*** Opening Provided data ***
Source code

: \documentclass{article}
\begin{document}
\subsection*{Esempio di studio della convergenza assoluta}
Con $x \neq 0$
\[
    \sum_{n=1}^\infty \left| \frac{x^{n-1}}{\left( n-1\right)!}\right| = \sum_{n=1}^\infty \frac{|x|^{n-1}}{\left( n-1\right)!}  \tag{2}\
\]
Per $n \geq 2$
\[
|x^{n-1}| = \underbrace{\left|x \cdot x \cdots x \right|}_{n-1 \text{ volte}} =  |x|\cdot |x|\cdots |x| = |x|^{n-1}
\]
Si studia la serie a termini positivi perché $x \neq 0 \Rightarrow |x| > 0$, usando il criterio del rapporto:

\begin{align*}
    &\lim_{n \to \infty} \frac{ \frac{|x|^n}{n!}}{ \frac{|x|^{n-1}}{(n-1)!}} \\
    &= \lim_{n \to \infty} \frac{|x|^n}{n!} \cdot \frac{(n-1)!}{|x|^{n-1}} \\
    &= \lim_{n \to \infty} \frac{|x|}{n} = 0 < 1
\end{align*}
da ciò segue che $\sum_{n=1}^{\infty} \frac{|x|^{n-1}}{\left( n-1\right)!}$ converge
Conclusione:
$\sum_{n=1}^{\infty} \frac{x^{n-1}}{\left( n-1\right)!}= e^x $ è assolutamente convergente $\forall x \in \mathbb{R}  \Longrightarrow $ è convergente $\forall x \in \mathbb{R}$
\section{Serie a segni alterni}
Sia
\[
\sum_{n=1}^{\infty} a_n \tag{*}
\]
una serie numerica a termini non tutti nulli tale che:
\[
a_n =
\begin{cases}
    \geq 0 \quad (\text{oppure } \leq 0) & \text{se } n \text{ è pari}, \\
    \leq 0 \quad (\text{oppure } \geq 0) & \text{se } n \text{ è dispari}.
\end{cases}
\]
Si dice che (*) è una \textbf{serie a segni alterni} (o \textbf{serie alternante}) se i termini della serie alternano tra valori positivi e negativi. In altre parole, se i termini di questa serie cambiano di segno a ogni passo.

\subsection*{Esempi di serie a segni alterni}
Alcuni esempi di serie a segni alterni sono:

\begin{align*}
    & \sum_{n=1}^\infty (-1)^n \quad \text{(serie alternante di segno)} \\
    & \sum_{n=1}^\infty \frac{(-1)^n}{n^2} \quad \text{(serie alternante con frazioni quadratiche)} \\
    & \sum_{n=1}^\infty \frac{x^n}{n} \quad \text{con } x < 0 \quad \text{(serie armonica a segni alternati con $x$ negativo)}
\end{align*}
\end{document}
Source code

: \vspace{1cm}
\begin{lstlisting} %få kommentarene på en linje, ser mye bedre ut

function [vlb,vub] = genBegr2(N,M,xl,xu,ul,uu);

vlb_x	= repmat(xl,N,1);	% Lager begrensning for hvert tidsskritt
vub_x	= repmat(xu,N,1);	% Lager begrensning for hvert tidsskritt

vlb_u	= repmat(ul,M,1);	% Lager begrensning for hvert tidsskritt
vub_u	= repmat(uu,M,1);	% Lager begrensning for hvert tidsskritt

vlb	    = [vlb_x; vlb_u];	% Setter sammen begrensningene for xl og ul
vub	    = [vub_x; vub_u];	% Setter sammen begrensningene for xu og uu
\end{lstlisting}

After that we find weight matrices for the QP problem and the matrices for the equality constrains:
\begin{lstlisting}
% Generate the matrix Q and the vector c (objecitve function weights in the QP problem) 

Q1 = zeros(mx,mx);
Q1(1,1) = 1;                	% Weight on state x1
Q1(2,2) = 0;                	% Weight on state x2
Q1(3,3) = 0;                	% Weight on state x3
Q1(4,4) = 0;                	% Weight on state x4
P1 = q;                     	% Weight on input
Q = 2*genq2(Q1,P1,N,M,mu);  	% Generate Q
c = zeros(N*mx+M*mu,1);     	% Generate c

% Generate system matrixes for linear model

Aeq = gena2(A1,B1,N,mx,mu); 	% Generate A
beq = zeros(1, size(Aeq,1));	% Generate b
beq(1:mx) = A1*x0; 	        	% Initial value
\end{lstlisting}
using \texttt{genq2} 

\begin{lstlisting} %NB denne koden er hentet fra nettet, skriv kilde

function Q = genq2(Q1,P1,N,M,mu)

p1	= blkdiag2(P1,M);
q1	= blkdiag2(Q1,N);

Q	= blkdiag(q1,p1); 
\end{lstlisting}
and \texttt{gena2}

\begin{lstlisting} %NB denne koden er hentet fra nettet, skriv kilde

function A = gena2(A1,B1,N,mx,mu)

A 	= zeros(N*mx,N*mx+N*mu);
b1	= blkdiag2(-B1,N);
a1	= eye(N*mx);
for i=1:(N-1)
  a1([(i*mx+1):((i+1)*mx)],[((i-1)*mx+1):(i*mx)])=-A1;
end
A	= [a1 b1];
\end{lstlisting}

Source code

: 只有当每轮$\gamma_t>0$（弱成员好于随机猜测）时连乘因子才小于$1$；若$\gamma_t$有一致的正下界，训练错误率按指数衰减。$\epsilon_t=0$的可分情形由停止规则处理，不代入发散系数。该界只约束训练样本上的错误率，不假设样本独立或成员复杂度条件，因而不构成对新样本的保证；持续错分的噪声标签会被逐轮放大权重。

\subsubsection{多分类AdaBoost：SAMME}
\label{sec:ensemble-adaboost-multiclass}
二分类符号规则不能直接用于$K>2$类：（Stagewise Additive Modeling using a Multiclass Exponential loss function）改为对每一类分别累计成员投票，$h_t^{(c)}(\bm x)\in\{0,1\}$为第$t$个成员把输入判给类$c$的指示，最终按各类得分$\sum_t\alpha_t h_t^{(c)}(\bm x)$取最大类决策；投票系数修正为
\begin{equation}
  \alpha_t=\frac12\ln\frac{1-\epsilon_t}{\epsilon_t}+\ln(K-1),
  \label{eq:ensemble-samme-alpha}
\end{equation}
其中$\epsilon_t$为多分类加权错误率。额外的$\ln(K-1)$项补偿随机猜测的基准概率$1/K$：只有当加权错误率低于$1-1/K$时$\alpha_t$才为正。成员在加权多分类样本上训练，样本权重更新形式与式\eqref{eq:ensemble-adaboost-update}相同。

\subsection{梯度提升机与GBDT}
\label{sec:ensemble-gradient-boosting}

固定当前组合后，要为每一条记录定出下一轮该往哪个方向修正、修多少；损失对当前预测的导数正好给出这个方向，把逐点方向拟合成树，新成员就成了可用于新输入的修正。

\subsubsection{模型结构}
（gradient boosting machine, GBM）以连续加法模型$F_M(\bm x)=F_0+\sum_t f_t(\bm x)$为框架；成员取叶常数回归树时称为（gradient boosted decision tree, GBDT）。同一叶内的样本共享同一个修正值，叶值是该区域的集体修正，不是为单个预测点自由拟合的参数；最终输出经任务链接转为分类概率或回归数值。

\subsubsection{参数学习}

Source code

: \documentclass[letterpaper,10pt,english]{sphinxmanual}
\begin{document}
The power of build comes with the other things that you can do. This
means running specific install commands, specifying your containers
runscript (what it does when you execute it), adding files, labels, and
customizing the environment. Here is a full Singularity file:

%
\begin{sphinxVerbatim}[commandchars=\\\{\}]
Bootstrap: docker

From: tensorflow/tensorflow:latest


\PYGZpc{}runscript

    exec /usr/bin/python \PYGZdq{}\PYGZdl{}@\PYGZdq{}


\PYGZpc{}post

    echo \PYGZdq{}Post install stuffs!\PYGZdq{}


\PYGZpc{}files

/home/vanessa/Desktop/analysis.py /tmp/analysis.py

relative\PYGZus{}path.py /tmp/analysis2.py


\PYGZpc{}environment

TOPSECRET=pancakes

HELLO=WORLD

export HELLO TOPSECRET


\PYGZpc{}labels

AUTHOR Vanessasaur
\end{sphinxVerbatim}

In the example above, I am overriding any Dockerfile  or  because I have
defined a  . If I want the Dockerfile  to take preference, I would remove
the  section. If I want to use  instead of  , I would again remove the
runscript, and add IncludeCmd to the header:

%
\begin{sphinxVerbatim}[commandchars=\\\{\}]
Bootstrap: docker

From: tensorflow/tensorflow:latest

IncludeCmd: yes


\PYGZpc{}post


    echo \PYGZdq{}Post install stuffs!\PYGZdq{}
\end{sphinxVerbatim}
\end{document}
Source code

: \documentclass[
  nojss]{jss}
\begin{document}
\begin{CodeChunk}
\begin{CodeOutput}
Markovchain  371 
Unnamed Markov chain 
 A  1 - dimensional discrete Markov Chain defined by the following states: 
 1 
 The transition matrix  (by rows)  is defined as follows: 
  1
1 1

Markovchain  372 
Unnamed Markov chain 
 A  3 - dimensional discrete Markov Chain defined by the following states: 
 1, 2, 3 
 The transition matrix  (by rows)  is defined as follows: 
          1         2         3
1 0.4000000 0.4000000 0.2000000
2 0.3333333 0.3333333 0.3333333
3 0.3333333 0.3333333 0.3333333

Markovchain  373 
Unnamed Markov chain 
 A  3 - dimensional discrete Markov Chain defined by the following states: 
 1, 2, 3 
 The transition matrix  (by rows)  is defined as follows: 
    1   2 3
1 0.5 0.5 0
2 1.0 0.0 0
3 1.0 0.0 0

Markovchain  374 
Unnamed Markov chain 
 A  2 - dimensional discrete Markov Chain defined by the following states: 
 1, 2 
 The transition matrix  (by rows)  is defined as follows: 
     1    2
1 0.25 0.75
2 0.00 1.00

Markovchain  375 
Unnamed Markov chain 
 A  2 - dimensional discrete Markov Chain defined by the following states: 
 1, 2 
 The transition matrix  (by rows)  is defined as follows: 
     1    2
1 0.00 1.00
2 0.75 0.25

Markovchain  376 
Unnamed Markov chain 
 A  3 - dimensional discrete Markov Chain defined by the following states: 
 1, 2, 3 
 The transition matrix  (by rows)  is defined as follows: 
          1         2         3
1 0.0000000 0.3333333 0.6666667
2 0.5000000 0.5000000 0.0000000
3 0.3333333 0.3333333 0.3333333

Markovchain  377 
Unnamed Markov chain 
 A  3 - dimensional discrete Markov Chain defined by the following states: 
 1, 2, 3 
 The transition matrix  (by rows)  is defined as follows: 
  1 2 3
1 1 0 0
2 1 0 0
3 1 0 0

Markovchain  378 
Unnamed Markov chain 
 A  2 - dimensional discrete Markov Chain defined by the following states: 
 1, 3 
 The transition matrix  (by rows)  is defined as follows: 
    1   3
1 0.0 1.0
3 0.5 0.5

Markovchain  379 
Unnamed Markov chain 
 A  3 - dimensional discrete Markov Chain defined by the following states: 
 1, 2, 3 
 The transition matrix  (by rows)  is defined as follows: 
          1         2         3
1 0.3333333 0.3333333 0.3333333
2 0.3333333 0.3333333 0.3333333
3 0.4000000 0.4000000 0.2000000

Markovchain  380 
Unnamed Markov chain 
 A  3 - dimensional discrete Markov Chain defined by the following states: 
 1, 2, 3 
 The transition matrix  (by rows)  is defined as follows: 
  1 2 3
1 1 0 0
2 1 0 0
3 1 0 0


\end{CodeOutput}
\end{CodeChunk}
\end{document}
*** Closing Provided data ***
Begin with the line holding "3 0.4000000 0.4000000 0.2000000" and end with the last line of the material. Write out those lines exactly, and only those.

3 0.4000000 0.4000000 0.2000000

Markovchain  380 
Unnamed Markov chain 
 A  3 - dimensional discrete Markov Chain defined by the following states: 
 1, 2, 3 
 The transition matrix  (by rows)  is defined as follows: 
  1 2 3
1 1 0 0
2 1 0 0
3 1 0 0


\end{CodeOutput}
\end{CodeChunk}
\end{document}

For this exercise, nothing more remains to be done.